Electric Violins and Jazz Violinists 1930s-1950s Part 3

by Anthony Barnett

Some conclusions and questions contained in this article correct erroneous assumptions made in previous writings elsewhere - AB

Stéphane Grappelli and Uncertainly Identified Electric Violin

Stéphane Grappelli is not often associated with electric violins but there are a couple of matters worth examining.
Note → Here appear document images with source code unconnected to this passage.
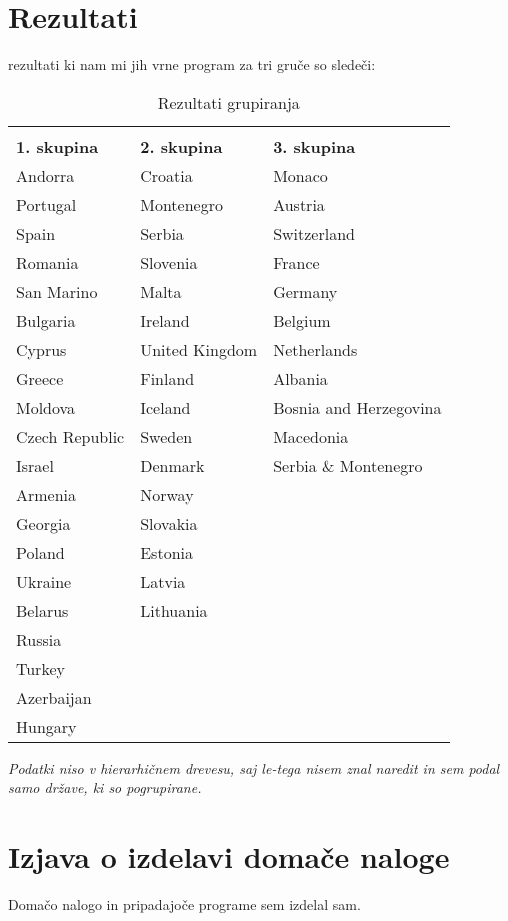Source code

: \documentclass[a4paper,11pt]{article}
\begin{document}
\section{Rezultati}

rezultati ki nam mi jih vrne program za tri gruče so sledeči:

\begin{table}[]
\centering
\caption{Rezultati grupiranja}
\label{my-label}
\begin{tabular}{lll}\\\\
\textbf{1. skupina} & \textbf{2. skupina} & \textbf{3. skupina}    \\
Andorra             & Croatia             & Monaco                 \\
Portugal            & Montenegro          & Austria                \\
Spain               & Serbia              & Switzerland            \\
Romania             & Slovenia            & France                 \\
San Marino          & Malta               & Germany                \\
Bulgaria            & Ireland             & Belgium                \\
Cyprus              & United Kingdom      & Netherlands            \\
Greece              & Finland             & Albania                \\
Moldova             & Iceland             & Bosnia and Herzegovina \\
Czech Republic      & Sweden              & Macedonia              \\
Israel              & Denmark             & Serbia \& Montenegro   \\
Armenia             & Norway              &                        \\
Georgia             & Slovakia            &                        \\
Poland              & Estonia             &                        \\
Ukraine             & Latvia              &                        \\
Belarus             & Lithuania           &                        \\
Russia              &                     &                        \\
Turkey              &                     &                        \\
Azerbaijan          &                     &                        \\
Hungary             &                     &                       
\end{tabular}
\end{table}

\textit{Podatki niso v hierarhičnem drevesu, saj le-tega nisem znal naredit in sem podal samo države, ki so pogrupirane.}

\section{Izjava o izdelavi domače naloge}
Domačo nalogo in pripadajoče programe sem izdelal sam.
\end{document}
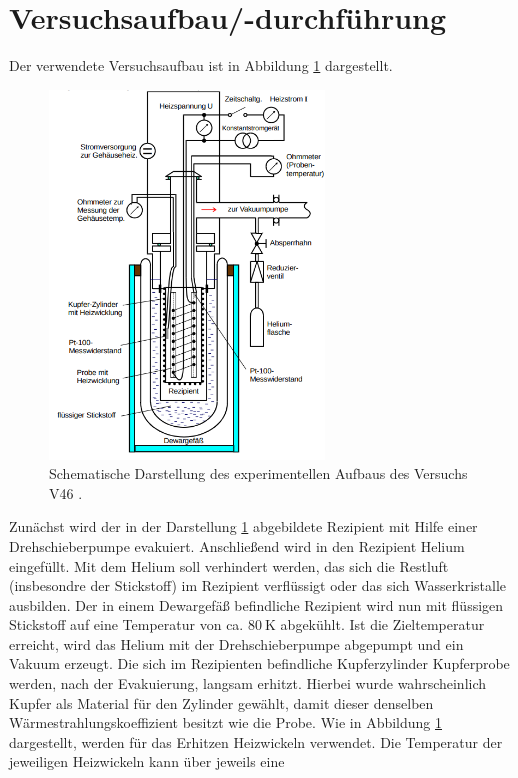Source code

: \section{Versuchsaufbau/-durchführung}
Der verwendete Versuchsaufbau ist in Abbildung \ref{fig: aufbau} dargestellt.
\begin{figure}
  \centering
  \includegraphics[width = 0.65\textwidth]{./content/images/aufbau.png}
  \caption{Schematische Darstellung des experimentellen Aufbaus des Versuchs V46  \cite{anleitungV47}.}
  \label{fig: aufbau}
\end{figure}
Zunächst wird der in der Darstellung \ref{fig: aufbau} abgebildete Rezipient
mit Hilfe einer Drehschieberpumpe evakuiert. Anschließend wird in den Rezipient
Helium eingefüllt. Mit dem Helium soll verhindert werden, das sich die Restluft
(insbesondre der Stickstoff) im Rezipient verflüssigt oder das sich Wasserkristalle
ausbilden. Der in einem Dewargefäß befindliche Rezipient wird nun mit flüssigen
Stickstoff auf eine Temperatur von ca. $\SI{80}{\kelvin}$ abgekühlt. Ist die
Zieltemperatur erreicht, wird das Helium mit der Drehschieberpumpe abgepumpt und
ein Vakuum erzeugt. Die sich im Rezipienten befindliche Kupferzylinder
Kupferprobe werden, nach der Evakuierung, langsam erhitzt. Hierbei wurde wahrscheinlich Kupfer als Material
für den Zylinder gewählt, damit dieser denselben Wärmestrahlungskoeffizient besitzt
wie die Probe. Wie in Abbildung \ref{fig: aufbau} dargestellt, werden für das Erhitzen
Heizwickeln verwendet. Die Temperatur der jeweiligen Heizwickeln kann über jeweils eine
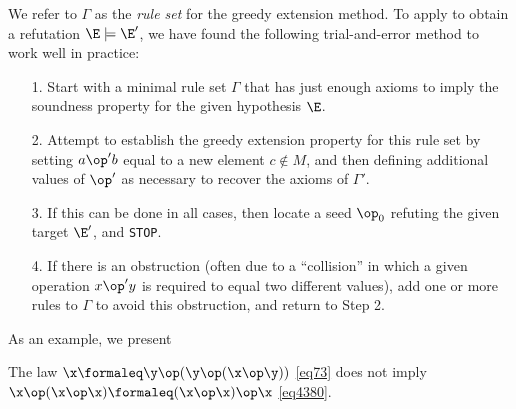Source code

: We refer to $\Gamma$ as the \emph{rule set} for the greedy extension method. To apply  to obtain a refutation $\E \models {\E'}$, we have found the following trial-and-error method to work well in practice:
\begin{itemize}
\item[1.] Start with a minimal rule set $\Gamma$ that has just enough axioms to imply the soundness property for the given hypothesis $\E$.
\item[2.] Attempt to establish the greedy extension property for this rule set by setting $a \op' b$ equal to a new element $c \not \in M$, and then defining additional values of $\op'$ as necessary to recover the axioms of $\Gamma'$.
\item[3.]  If this can be done in all cases, then locate a seed $\op_0$ refuting the given target ${\E'}$, and \texttt{STOP}.
\item[4.]  If there is an obstruction (often due to a ``collision'' in which a given operation $x \op' y$ is required to equal two different values), add one or more rules to $\Gamma$ to avoid this obstruction, and return to Step 2.
\end{itemize}

As an example, we present

\begin{proposition}\label{73-4380} The law $\x \formaleq \y \op (\y \op (\x \op \y))$ \eqref{eq73} does not imply $\x \op (\x \op \x) \formaleq (\x \op \x) \op \x$ \eqref{eq4380}.
\end{proposition}

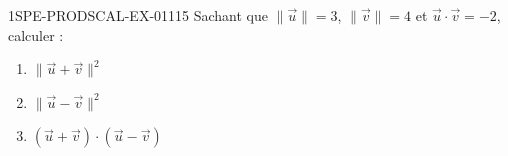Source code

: \begin{exercice}{1SPE-PRODSCAL-EX-011}{1}{5}
Sachant que $\|\vec{u}\| = 3$, $\|\vec{v}\| = 4$ et $\vec{u} \cdot \vec{v} = -2$, calculer :
\begin{enumerate}
  \item $\|\vec{u} + \vec{v}\|^2$
  \item $\|\vec{u} - \vec{v}\|^2$
  \item $(\vec{u} + \vec{v}) \cdot (\vec{u} - \vec{v})$
\end{enumerate}
\end{exercice}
A London Melody Maker (15 November 1952) Max Jones interview-article with Grappelli is headlined with Grappelli's attributed words, "Now the Violin Can Find a Real Place in Jazz . . .": "In his Variety act with pianist Yorke de Sousa, Grappelly [sic] still uses his standard violin. But for dances and jazz sessions his improvisations are now amplified directly he puts bow to steel strings. He is an enthusiastic exponent of the electric violin-an American instrument that radio listeners heard for the first time in World of Jazz on November 1. 'Of course the instrument's full value cannot be realized from a record or broadcast [. . .] because the amplifier isn't really needed then. The tone sounds different, yes; but you must hear this violin in a hall to get the whole effect. It is wonderful.' The wonder instrument is a curious sawn-off looking thing, visually unimpressive and extraordinarily heavy. We wanted to know if it demanded a special technique. [. . .] 'The fingerboard is the same, but it has to have metal strings. For me, the finger-pressure is about the same as I normally use, but the bowing is different. This needs great control [. . .] You must have very steady bowing, for every little sound is enlarged through the loudspeaker. Each time I am going to use the electric fiddle I must get used to it again; I must play all day. [. . .] It isn't easy to play well at first, but once you have mastered this fiddle it is fantastic. [. . .] This fiddle is definitely better than the normal one for jazz playing; there is no comparison. For solos it is powerful and exciting. [. . .] It means that the violin can take a full part in the jazz orchestra at last. It's no longer a little voice; it's more like four fiddles. I mean, I may play louder than four fiddles, but, of course, the sound is not the same. In fact, it is an entirely new sound, and eventually it will add new tone colour to jazz recordings, too.'"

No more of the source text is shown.